I didn’t feel any pressure – I wanted to go. I’d come around to the view that I wanted to go either to the UK or the US, wherever I could get into, and I would go to the best place that I could get into. I can’t remember when I came to that view, but it was pretty early on. Probably, it was before I started the honours year that that was my aim. I definitely wanted to go and study with the best people that I could. 

Alan: Thank you. Just to finish this segment on undergraduate studies, do you have any advice that you want to give  undergraduate students? 

I guess it depends what we’re thinking about. If you’re doing a class, the important thing is not to give up. No matter how hard it seems to you, that’s going to be a measure of how hard it seems to pretty much everyone, I  would think. If we’re thinking more broadly about the possibility of a career in philosophy, it’s probably worth knowing this: the job market in philosophy in Australia has been terrible since about 1975. So, if you’re thinking about a career in philosophy, you may well end up somewhere other than Australia, and you should know that  before you go into it. Because, if you kind of get to a point where you have to give up because you’re not  prepared to leave Australia, and you’re not finding one of the very rare positions that comes up in Australia, it’s  better to avoid that disappointment from the beginning, I think. The reason why 1975— well, there was a big explosion of places in Australian universities from the beginning of the 60s and all of the new universities were around and had filled up their staff profiles by about the mid 70s. Since then, there have hardly been any new departments. There have been a couple, ACU and Notre Dame, Bond maybe, but there have been hardly any.  Also, there’s been some shrinkage in the size of departments. So, there’s just very few positions that become available. That doesn’t mean that you should think that you can’t do it. After all, I’m proof that you can, and  there’s a bunch of other people just like me all around the place. And I will be shuffling off fairly soon, I don’t have that many years left. So, it’s not that you can’t do it, it’s just that you can’t take anything for granted, right? It may well be that in order to find the job that you want, if you go on, you might have to be prepared to, as some of my students have done, go to Taiwan or Hong Kong. Or some of them who are better than me, the US  and the UK. 

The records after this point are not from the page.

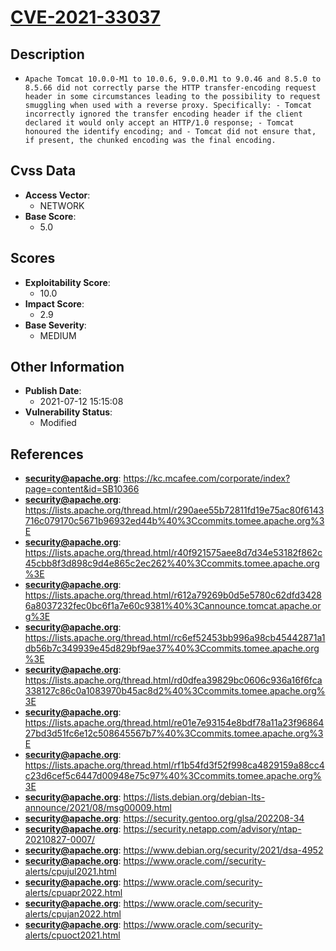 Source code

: 
# [CVE-2021-33037](https://kc.mcafee.com/corporate/index?page=content&id=SB10366)

## Description

- `Apache Tomcat 10.0.0-M1 to 10.0.6, 9.0.0.M1 to 9.0.46 and 8.5.0 to 8.5.66 did not correctly parse the HTTP transfer-encoding request header in some circumstances leading to the possibility to request smuggling when used with a reverse proxy. Specifically: - Tomcat incorrectly ignored the transfer encoding header if the client declared it would only accept an HTTP/1.0 response; - Tomcat honoured the identify encoding; and - Tomcat did not ensure that, if present, the chunked encoding was the final encoding.`

## Cvss Data

- **Access Vector**:
  - NETWORK
- **Base Score**:
  - 5.0

## Scores

- **Exploitability Score**:
  - 10.0
- **Impact Score**:
  - 2.9
- **Base Severity**:
  - MEDIUM

## Other Information

- **Publish Date**:
  - 2021-07-12 15:15:08
- **Vulnerability Status**:
  - Modified

## References

- **security@apache.org**: https://kc.mcafee.com/corporate/index?page=content&id=SB10366
- **security@apache.org**: https://lists.apache.org/thread.html/r290aee55b72811fd19e75ac80f6143716c079170c5671b96932ed44b%40%3Ccommits.tomee.apache.org%3E
- **security@apache.org**: https://lists.apache.org/thread.html/r40f921575aee8d7d34e53182f862c45cbb8f3d898c9d4e865c2ec262%40%3Ccommits.tomee.apache.org%3E
- **security@apache.org**: https://lists.apache.org/thread.html/r612a79269b0d5e5780c62dfd34286a8037232fec0bc6f1a7e60c9381%40%3Cannounce.tomcat.apache.org%3E
- **security@apache.org**: https://lists.apache.org/thread.html/rc6ef52453bb996a98cb45442871a1db56b7c349939e45d829bf9ae37%40%3Ccommits.tomee.apache.org%3E
- **security@apache.org**: https://lists.apache.org/thread.html/rd0dfea39829bc0606c936a16f6fca338127c86c0a1083970b45ac8d2%40%3Ccommits.tomee.apache.org%3E
- **security@apache.org**: https://lists.apache.org/thread.html/re01e7e93154e8bdf78a11a23f9686427bd3d51fc6e12c508645567b7%40%3Ccommits.tomee.apache.org%3E
- **security@apache.org**: https://lists.apache.org/thread.html/rf1b54fd3f52f998ca4829159a88cc4c23d6cef5c6447d00948e75c97%40%3Ccommits.tomee.apache.org%3E
- **security@apache.org**: https://lists.debian.org/debian-lts-announce/2021/08/msg00009.html
- **security@apache.org**: https://security.gentoo.org/glsa/202208-34
- **security@apache.org**: https://security.netapp.com/advisory/ntap-20210827-0007/
- **security@apache.org**: https://www.debian.org/security/2021/dsa-4952
- **security@apache.org**: https://www.oracle.com//security-alerts/cpujul2021.html
- **security@apache.org**: https://www.oracle.com/security-alerts/cpuapr2022.html
- **security@apache.org**: https://www.oracle.com/security-alerts/cpujan2022.html
- **security@apache.org**: https://www.oracle.com/security-alerts/cpuoct2021.html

Thomas: Well, this next set of questions pertains more to what it’s like to be a philosopher, and your experiences as a philosopher. But, on that last note, there might be some students reading who are a bit dismayed by the limited job opportunities in Australia in academic philosophy. So, aside from pursuing academia, where might you  recommend someone direct their philosophical interests? 

So, there are lots of places that you could go. It’s just a fact that most of the people who do PhDs in philosophy will not end up working in academic philosophy. But that’s perfectly fine, because there’s lots of good, fun things  that you can do, and many of those things will turn out to be things where you can use your philosophy. One of the most direct things will be in the media. There are magazines like New Philosopher, there are television  shows, there are radio shows, there are all kinds of places where there are philosophers who are employed to do things. 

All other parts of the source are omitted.